Results are summarized in Table 1, where the two above-mentioned measures are compared with other measures which are frequently used to evaluate the accuracy of a classifier, namely: the proportion of data points in the main diagonal of the confusion matrix; the Rand index and the confusion entropy index (Wei et al. 2010). In order to assess reliability of the three classifiers we used the approach explained in Sect. 3. Firstly, we re-trained each classifier on 100 resampled versions of the training set. Next, we used the 100 confusion matrices obtained from each sample as inputs for the two considered accuracy indexes. Finally, we computed the convex hull \(\mathcal{C}\) of the area defined by the values of two indexes obtained over the 100 runs as a measure of reliability.

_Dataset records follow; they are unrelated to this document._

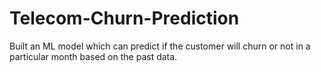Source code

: # Telecom-Churn-Prediction
Built an ML model which can predict if the customer will churn or not in a particular month based on the past data.
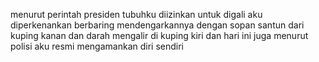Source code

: menurut perintah presiden
tubuhku diizinkan untuk digali
aku diperkenankan berbaring
mendengarkannya dengan sopan santun
dari kuping kanan 
dan darah mengalir di kuping kiri
dan hari ini juga menurut polisi
aku resmi mengamankan diri sendiri
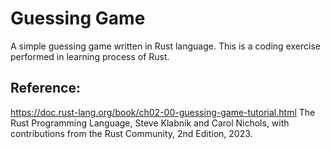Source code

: # Guessing Game
A simple guessing game written in Rust language. This is a coding exercise performed in learning process of Rust.

## Reference:
https://doc.rust-lang.org/book/ch02-00-guessing-game-tutorial.html
The Rust Programming Language, Steve Klabnik and Carol Nichols, with contributions from the Rust Community, 2nd Edition, 2023.
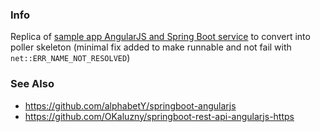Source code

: ### Info 
Replica of
   [sample app AngularJS and Spring Boot service](https://github.com/nagypeter/angularjs-springboot-CreditScoreApp) to convert into poller skeleton
(minimal fix added to make runnable and not fail with `net::ERR_NAME_NOT_RESOLVED`)

### See Also

   * https://github.com/alphabetY/springboot-angularjs
   * https://github.com/OKaluzny/springboot-rest-api-angularjs-https
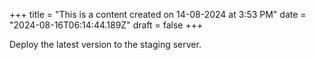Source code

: +++
title = "This is a content created on 14-08-2024 at 3:53 PM"
date = "2024-08-16T06:14:44.189Z"
draft = false
+++

  Deploy the latest version to the staging server.
        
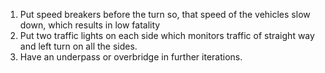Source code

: 1. Put speed breakers before the turn so, that speed of the vehicles slow down, which results in low fatality
2. Put two traffic lights on each side which monitors traffic of straight way and left turn on all the sides.
3. Have an underpass or overbridge in further iterations.
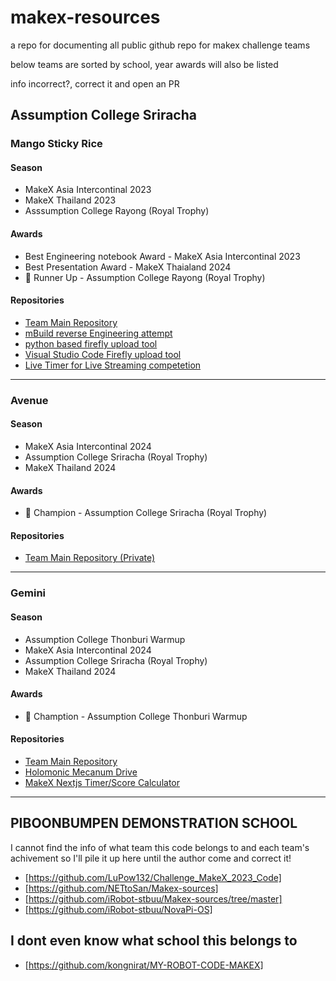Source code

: # makex-resources
a repo for documenting all public github repo for makex challenge teams

below teams are sorted by school, year
awards will also be listed

info incorrect?, correct it and open an PR

## Assumption College Sriracha

### Mango Sticky Rice
#### Season
- MakeX Asia Intercontinal 2023
- MakeX Thailand 2023
- Asssumption College Rayong (Royal Trophy)
#### Awards
- Best Engineering notebook Award - MakeX Asia Intercontinal 2023
- Best Presentation Award - MakeX Thaialand 2024
- 🥈 Runner Up - Assumption College Rayong (Royal Trophy)
#### Repositories
- [Team Main Repository](https://github.com/ChokunPlayZ/MakeX-2023-Mango-Sticky-Rice)
- [mBuild reverse Engineering attempt](https://github.com/ChokunPlayZ/mbuild)
- [python based firefly upload tool](https://github.com/ChokunPlayZ/firefly-upload)
- [Visual Studio Code Firefly upload tool](https://github.com/ChokunPlayZ/firefly-vscode)
- [Live Timer for Live Streaming competetion](https://github.com/ChokunPlayZ/makex-live)

---

### Avenue
#### Season
- MakeX Asia Intercontinal 2024
- Assumption College Sriracha (Royal Trophy)
- MakeX Thailand 2024
#### Awards
- 🥇 Champion - Assumption College Sriracha (Royal Trophy)
#### Repositories
- [Team Main Repository (Private)](https://github.com/piyooow56/makex2024)

---

### Gemini
#### Season
- Assumption College Thonburi Warmup
- MakeX Asia Intercontinal 2024
- Assumption College Sriracha (Royal Trophy)
- MakeX Thailand 2024
#### Awards
- 🥇 Chamption - Assumption College Thonburi Warmup
#### Repositories
- [Team Main Repository](https://github.com/piyaphatliamwilai/makex-resources)
- [Holomonic Mecanum Drive](https://github.com/neumann-lab/holonomic-mecanum)
- [MakeX Nextjs Timer/Score Calculator](https://github.com/piyaphatliamwilai/makex-score-calculator)

---

## PIBOONBUMPEN DEMONSTRATION SCHOOL
I cannot find the info of what team this code belongs to and each team's achivement so I'll pile it up here until the author come and correct it!
- [https://github.com/LuPow132/Challenge_MakeX_2023_Code]
- [https://github.com/NETtoSan/Makex-sources]
- [https://github.com/iRobot-stbuu/Makex-sources/tree/master]
- [https://github.com/iRobot-stbuu/NovaPi-OS]

## I dont even know what school this belongs to
- [https://github.com/kongnirat/MY-ROBOT-CODE-MAKEX]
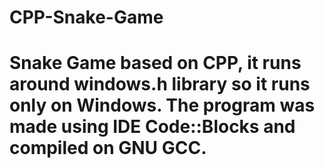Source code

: # CPP-Snake-Game
# Snake Game based on CPP, it runs around windows.h library so it runs only on Windows. The program was made using IDE Code::Blocks and compiled on GNU GCC.
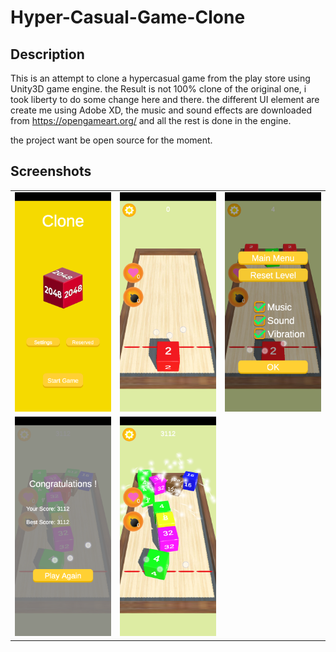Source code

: # Hyper-Casual-Game-Clone

## Description
This is an attempt to clone a hypercasual game from the play store using Unity3D game engine. the Result is not 100% clone of the original one, i took liberty to do some change here and there.
the different UI element are create me using Adobe XD, the music and sound effects are downloaded from https://opengameart.org/ and all the rest is done in the engine.

the project want be open source for the moment.

## Screenshots
<table border = "0" >
<tr>
	<td><img src ="1.png"></td>
	<td><img src ="2.png"></td>
	<td><img src ="3.png"></td>
</tr>
<tr>
	<td><img src ="4.png"></td>
	<td><img src ="5.png"></td>
</tr>
</table>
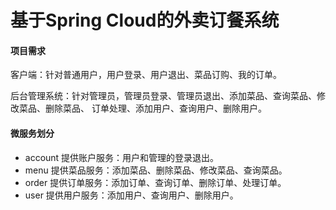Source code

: # 基于Spring Cloud的外卖订餐系统

#### 项目需求

客户端：针对普通⽤户，⽤户登录、⽤户退出、菜品订购、我的订单。 

后台管理系统：针对管理员，管理员登录、管理员退出、添加菜品、查询菜品、修改菜品、删除菜品、 订单处理、添加⽤户、查询⽤户、删除⽤户。

#### 微服务划分

- account 提供账户服务：⽤户和管理的登录退出。 
- menu 提供菜品服务：添加菜品、删除菜品、修改菜品、查询菜品。
- order 提供订单服务：添加订单、查询订单、删除订单、处理订单。
- user 提供⽤户服务：添加⽤户、查询⽤户、删除⽤户。

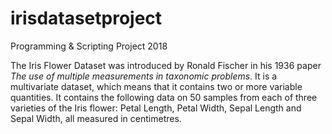 # irisdatasetproject
Programming &amp; Scripting Project 2018

The Iris Flower Dataset was introduced by Ronald Fischer in his 1936 paper *The use of multiple measurements in taxonomic problems*. It is a multivariate dataset, which means that it contains two or more variable quantities. It contains the following data on 50 samples from each of three varieties of the Iris flower: Petal Length, Petal Width, Sepal Length and Sepal Width, all measured in centimetres.
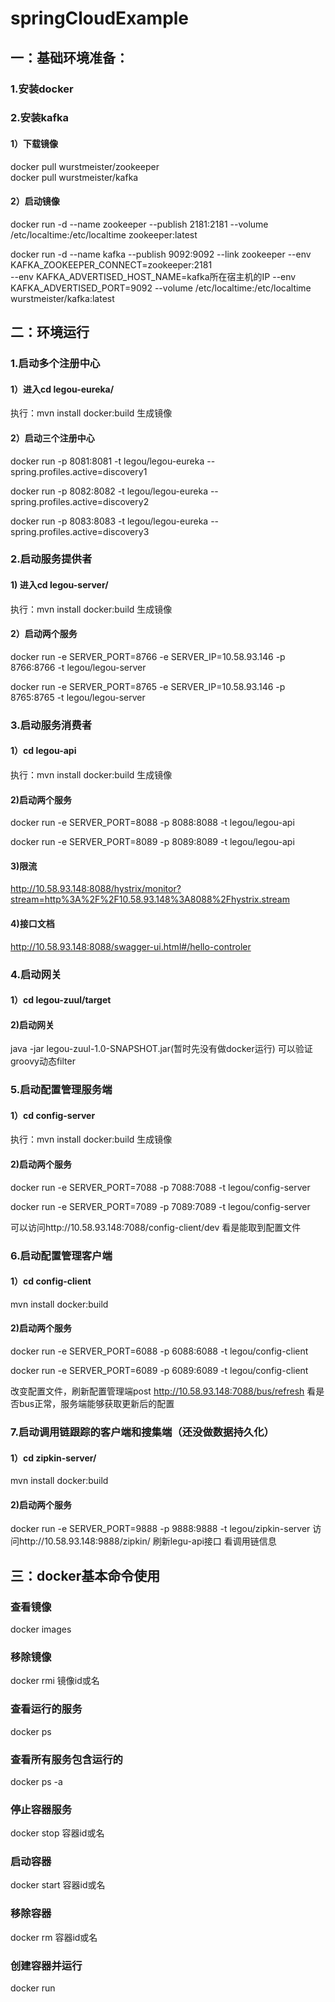 # springCloudExample

## **一：基础环境准备：**

### 1.安装docker
### 2.安装kafka
#### 1）下载镜像
  docker pull wurstmeister/zookeeper    
  docker pull wurstmeister/kafka    
#### 2）启动镜像
docker run -d --name zookeeper --publish 2181:2181 --volume /etc/localtime:/etc/localtime zookeeper:latest  

docker run -d --name kafka --publish 9092:9092 --link zookeeper --env KAFKA_ZOOKEEPER_CONNECT=zookeeper:2181   
--env KAFKA_ADVERTISED_HOST_NAME=kafka所在宿主机的IP --env KAFKA_ADVERTISED_PORT=9092 --volume /etc/localtime:/etc/localtime   
wurstmeister/kafka:latest
## **二：环境运行**
### 1.启动多个注册中心
#### 1）进入cd legou-eureka/
执行：mvn install docker:build 生成镜像
#### 2）启动三个注册中心
  docker run -p 8081:8081 -t legou/legou-eureka --spring.profiles.active=discovery1
  
  docker run -p 8082:8082 -t legou/legou-eureka --spring.profiles.active=discovery2
  
  docker run -p 8083:8083 -t legou/legou-eureka --spring.profiles.active=discovery3
### 2.启动服务提供者
#### 1) 进入cd legou-server/
执行：mvn install docker:build 生成镜像
#### 2）启动两个服务
docker run -e SERVER_PORT=8766 -e SERVER_IP=10.58.93.146 -p 8766:8766 -t legou/legou-server

docker run -e SERVER_PORT=8765 -e SERVER_IP=10.58.93.146 -p 8765:8765 -t legou/legou-server
### 3.启动服务消费者
#### 1）cd legou-api 
执行：mvn install docker:build 生成镜像
#### 2)启动两个服务
docker run -e SERVER_PORT=8088 -p 8088:8088 -t legou/legou-api

docker run -e SERVER_PORT=8089 -p 8089:8089 -t legou/legou-api
#### 3)限流
http://10.58.93.148:8088/hystrix/monitor?stream=http%3A%2F%2F10.58.93.148%3A8088%2Fhystrix.stream
#### 4)接口文档
http://10.58.93.148:8088/swagger-ui.html#/hello-controler
### 4.启动网关
#### 1）cd legou-zuul/target
#### 2)启动网关
java -jar legou-zuul-1.0-SNAPSHOT.jar(暂时先没有做docker运行)
可以验证groovy动态filter
### 5.启动配置管理服务端
#### 1）cd config-server
执行：mvn install docker:build 生成镜像
#### 2)启动两个服务
docker run -e SERVER_PORT=7088 -p 7088:7088 -t legou/config-server

docker run -e SERVER_PORT=7089 -p 7089:7089 -t legou/config-server

可以访问http://10.58.93.148:7088/config-client/dev 看是能取到配置文件

### 6.启动配置管理客户端
#### 1）cd config-client
mvn install docker:build
#### 2)启动两个服务
docker run -e SERVER_PORT=6088 -p 6088:6088 -t legou/config-client

docker run -e SERVER_PORT=6089 -p 6089:6089 -t legou/config-client

改变配置文件，刷新配置管理端post http://10.58.93.148:7088/bus/refresh 看是否bus正常，服务端能够获取更新后的配置

### 7.启动调用链跟踪的客户端和搜集端（还没做数据持久化）
#### 1）cd zipkin-server/
mvn install docker:build
#### 2)启动两个服务
docker run -e SERVER_PORT=9888 -p 9888:9888 -t legou/zipkin-server
访问http://10.58.93.148:9888/zipkin/  刷新legu-api接口 看调用链信息

## **三：docker基本命令使用**
### 查看镜像
docker images
### 移除镜像
docker rmi 镜像id或名
### 查看运行的服务
docker ps
### 查看所有服务包含运行的
docker ps -a
### 停止容器服务
docker stop 容器id或名
### 启动容器
docker start 容器id或名
### 移除容器
docker rm 容器id或名
### 创建容器并运行
docker run

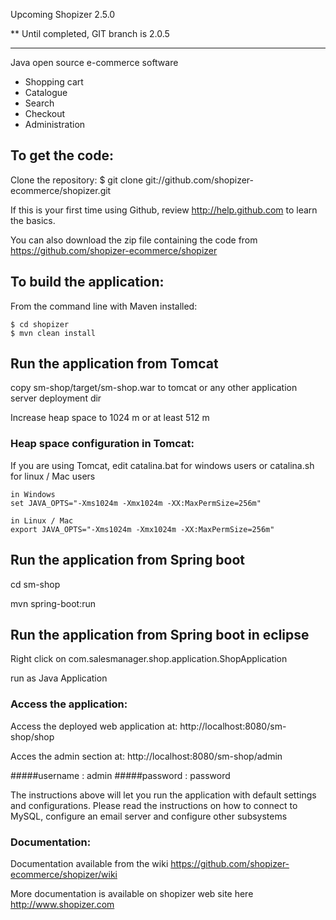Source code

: Upcoming Shopizer 2.5.0

** Until completed, GIT branch is 2.0.5

-------------------
Java open source e-commerce software

- Shopping cart
- Catalogue
- Search
- Checkout
- Administration


To get the code:
-------------------
Clone the repository:
$ git clone git://github.com/shopizer-ecommerce/shopizer.git

If this is your first time using Github, review http://help.github.com to learn the basics.

You can also download the zip file containing the code from https://github.com/shopizer-ecommerce/shopizer 

To build the application:
-------------------	
From the command line with Maven installed:

	$ cd shopizer
	$ mvn clean install
	

Run the application from Tomcat 
-------------------
copy sm-shop/target/sm-shop.war to tomcat or any other application server deployment dir

Increase heap space to 1024 m or at least 512 m

### Heap space configuration in Tomcat:


If you are using Tomcat, edit catalina.bat for windows users or catalina.sh for linux / Mac users

	in Windows
	set JAVA_OPTS="-Xms1024m -Xmx1024m -XX:MaxPermSize=256m" 
	
	in Linux / Mac
	export JAVA_OPTS="-Xms1024m -Xmx1024m -XX:MaxPermSize=256m" 

Run the application from Spring boot 
-------------------

cd sm-shop

mvn spring-boot:run

Run the application from Spring boot in eclipse
-------------------

Right click on com.salesmanager.shop.application.ShopApplication

run as Java Application

### Access the application:


Access the deployed web application at: http://localhost:8080/sm-shop/shop

Acces the admin section at: http://localhost:8080/sm-shop/admin

#####username : admin
#####password : password

The instructions above will let you run the application with default settings and configurations.
Please read the instructions on how to connect to MySQL, configure an email server and configure other subsystems


### Documentation:

Documentation available from the wiki <https://github.com/shopizer-ecommerce/shopizer/wiki>

More documentation is available on shopizer web site here <http://www.shopizer.com>
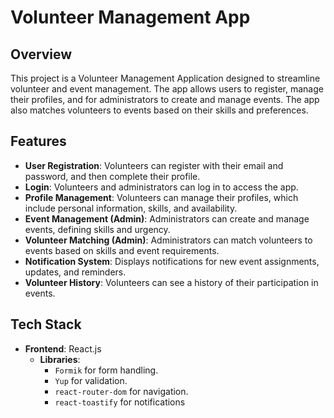 # Volunteer Management App

## Overview

This project is a Volunteer Management Application designed to streamline volunteer and event management. The app allows users to register, manage their profiles, and for administrators to create and manage events. The app also matches volunteers to events based on their skills and preferences.

## Features

- **User Registration**: Volunteers can register with their email and password, and then complete their profile.
- **Login**: Volunteers and administrators can log in to access the app.
- **Profile Management**: Volunteers can manage their profiles, which include personal information, skills, and availability.
- **Event Management (Admin)**: Administrators can create and manage events, defining skills and urgency.
- **Volunteer Matching (Admin)**: Administrators can match volunteers to events based on skills and event requirements.
- **Notification System**: Displays notifications for new event assignments, updates, and reminders.
- **Volunteer History**: Volunteers can see a history of their participation in events.

## Tech Stack

- **Frontend**: React.js
  - **Libraries**:
    - `Formik` for form handling.
    - `Yup` for validation.
    - `react-router-dom` for navigation.
    - `react-toastify` for notifications
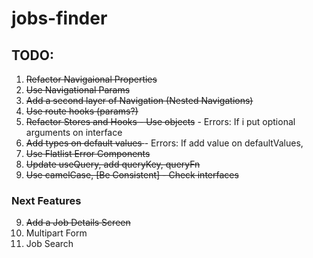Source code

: # jobs-finder

## TODO:

1. <del>Refactor Navigaional Properties</del>
2. <del>Use Navigational Params </del>
3. <del>Add a second layer of Navigation (Nested Navigations) </del>
4. <del>Use route hooks (params?) </del>
5. <del>Refactor Stores and Hooks - Use objects</del> - Errors: If i put optional arguments on interface
6. <deL>Add types on default values </del> - Errors: If add value on defaultValues,
7. <del>Use Flatlist Error Components</del>
8. <del>Update useQuery, add queryKey, queryFn</del>
9. <del>Use camelCase, [Be Consistent] - Check interfaces </del>

### Next Features

9. <del>Add a Job Details Screen </del>
10. Multipart Form
11. Job Search
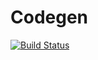 # Codegen

[![Build Status](https://travis-ci.org/hhpack/codegen.svg?branch=develop)](https://travis-ci.org/hhpack/codegen)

Table 1 Accuracy and reliability results for the Random Forest (RF), Support Vector Machine (SVM), and CART-like recursive partitioning classifiers
Full size table

As it is possible to note from both Table 1 and Fig. 1, Random Forest is the best classifier in this example with respect to accuracy. In fact, it has both the highest classification accuracy (0.833) and the highest similarity in distribution (0.952). In contrast, the most reliable classifier is SVM as it provides the smallest convex hull area (\(\mathcal{C} = 0.155\)). As expected, CART has to be considered as the worst one for both accuracy and reliability.

Fig. 1
figure 1

Accuracy and reliability of the Random Forests, Support Vector Machines, and CART-like recursive partitioning classifiers. The triangles correspond to the cost-sensitive (model-based) weighted classification index and the similarity in distribution index obtained from the original data, whereas the stars are values of the same indices obtained on resampled versions of the original data. Reliability is measured through the convex hull of the area defined by each set of points

Full size image

5 Concluding Remarks

Cost-sensitive classification is one of the mainstream research topics in data mining and machine learning that induces models from data with an unbalanced class distribution and impacts by quantifying and tackling the unbalance. In this paper a bivariate index based on a model-based accuracy measure and a similarity in distribution measure has been introduced. In addition, classifier performance reliability is also considered by computing the convex hull of the set of points in the two-dimensional space defined by the values of the above-mentioned bivariate index computed on resampled versions of the original data. Results obtained for a real data classification problem involving botanic seeds provide evidence about the effectiveness of the proposed approach, since they confirm the expectation that less accurate and less reliable classifiers (CART-like recursive partitioning) do not outperform more robust and accurate ones (SVM and Random Forest). Future research efforts will be directed to the identification and computation of other possible dimensions of accuracy and reliability (like those mentioned in Sect. 1). In addition, following the approach proposed in Müssell et al. (2012), the proposed measures will be framed within the context of Pareto dominance through the visualization of the relative Pareto fronts. Next, our method for measuring cost-sensitive classification accuracy and reliability will be tested on several datasets, with particular attention to multi-class learning problems characterized by an unbalanced distribution of the response classes and/or a reduced data size.